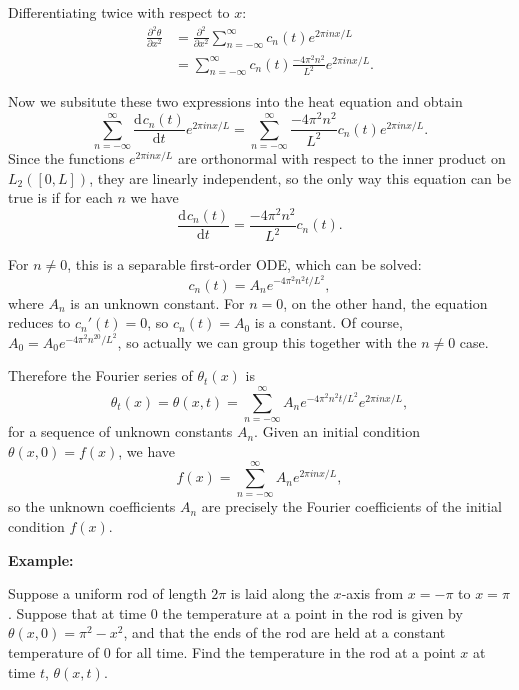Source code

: \documentclass{article}
\newcommand{\deriv}[3][]{\frac{\mathrm{d}^{#1}#2}{\mathrm{d}#3^{#1}}}
\begin{document}
Differentiating twice with respect to $x$:
\begin{align*}
	\frac{\partial^2\theta}{\partial x^2}&=\frac{\partial^2}{\partial x^2}\sum_{n=-\infty}^\infty c_n(t)e^{2\pi i nx/L}\\
	&=\sum_{n=-\infty}^\infty c_n(t)\frac{-4\pi^2 n^2}{L^2} e^{2\pi i nx/L}.
\end{align*}

Now we subsitute these two expressions into the heat equation and obtain
\[\sum_{n=-\infty}^\infty \deriv{c_n(t)}{t}e^{2\pi inx/L}=\sum_{n=-\infty}^\infty \frac{-4\pi^2n^2}{L^2} c_n(t)e^{2\pi inx/L}.\]
Since the functions $e^{2\pi inx/L}$ are orthonormal with respect to the inner product on $L_2([0,L])$, they are linearly independent, so the only way this equation can be true is if for each $n$ we have
\[\deriv{c_n(t)}{t}=\frac{-4\pi^2 n^2}{L^2}c_n(t).\]

For $n\neq 0$, this is a separable first-order ODE, which can be solved:
\[c_n(t)=A_ne^{-4\pi^2n^2t/L^2},\]
where $A_n$ is an unknown constant. For $n=0$, on the other hand, the equation reduces to $c_n'(t)=0$, so $c_n(t)=A_0$ is a constant. Of course, $A_0=A_0e^{-4\pi^2n^20/L^2}$, so actually we can group this together with the $n\neq 0$ case.


Therefore the Fourier series of $\theta_t(x)$ is
\[\theta_t(x)=\theta(x,t)=\sum_{n=-\infty}^\infty A_n e^{-4\pi^2n^2t/L^2}e^{2\pi inx/L},\]
for a sequence of unknown constants $A_n$. Given an initial condition $\theta(x,0)=f(x)$, we have
\[f(x)=\sum_{n=-\infty}^\infty A_n e^{2\pi inx/L},\]
so the unknown coefficients $A_n$ are precisely the Fourier coefficients of the initial condition $f(x)$.



\clearpage



\textbf{Example:}\bigskip


Suppose a uniform rod of length $2\pi$ is laid along the $x$-axis from $x=-\pi$ to $x=\pi$. Suppose that at time 0 the temperature at a point in the rod is given by $\theta(x,0)=\pi^2-x^2$, and that the ends of the rod are held at a constant temperature of $0$ for all time. Find the temperature in the rod at a point $x$ at time $t$, $\theta(x,t)$.

\iffalse
\[c_n=\frac{-4\pi\cos(\pi n)}{n^2}=(-1)^{n+1}\frac{\pi}{n^2}\]
\[\theta(x,t) = \sum_{n=-\infty}^\infty \frac{(-1)^n\pi}{n^2}e^{n^2t+inx}\]
\fi
\end{document}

## PROBLEM REQUIREMENTS
Filter the data for the string "condition". Copy each matching line.

## WRITTEN ANSWER
for a sequence of unknown constants $A_n$. Given an initial condition $\theta(x,0)=f(x)$, we have
so the unknown coefficients $A_n$ are precisely the Fourier coefficients of the initial condition $f(x)$.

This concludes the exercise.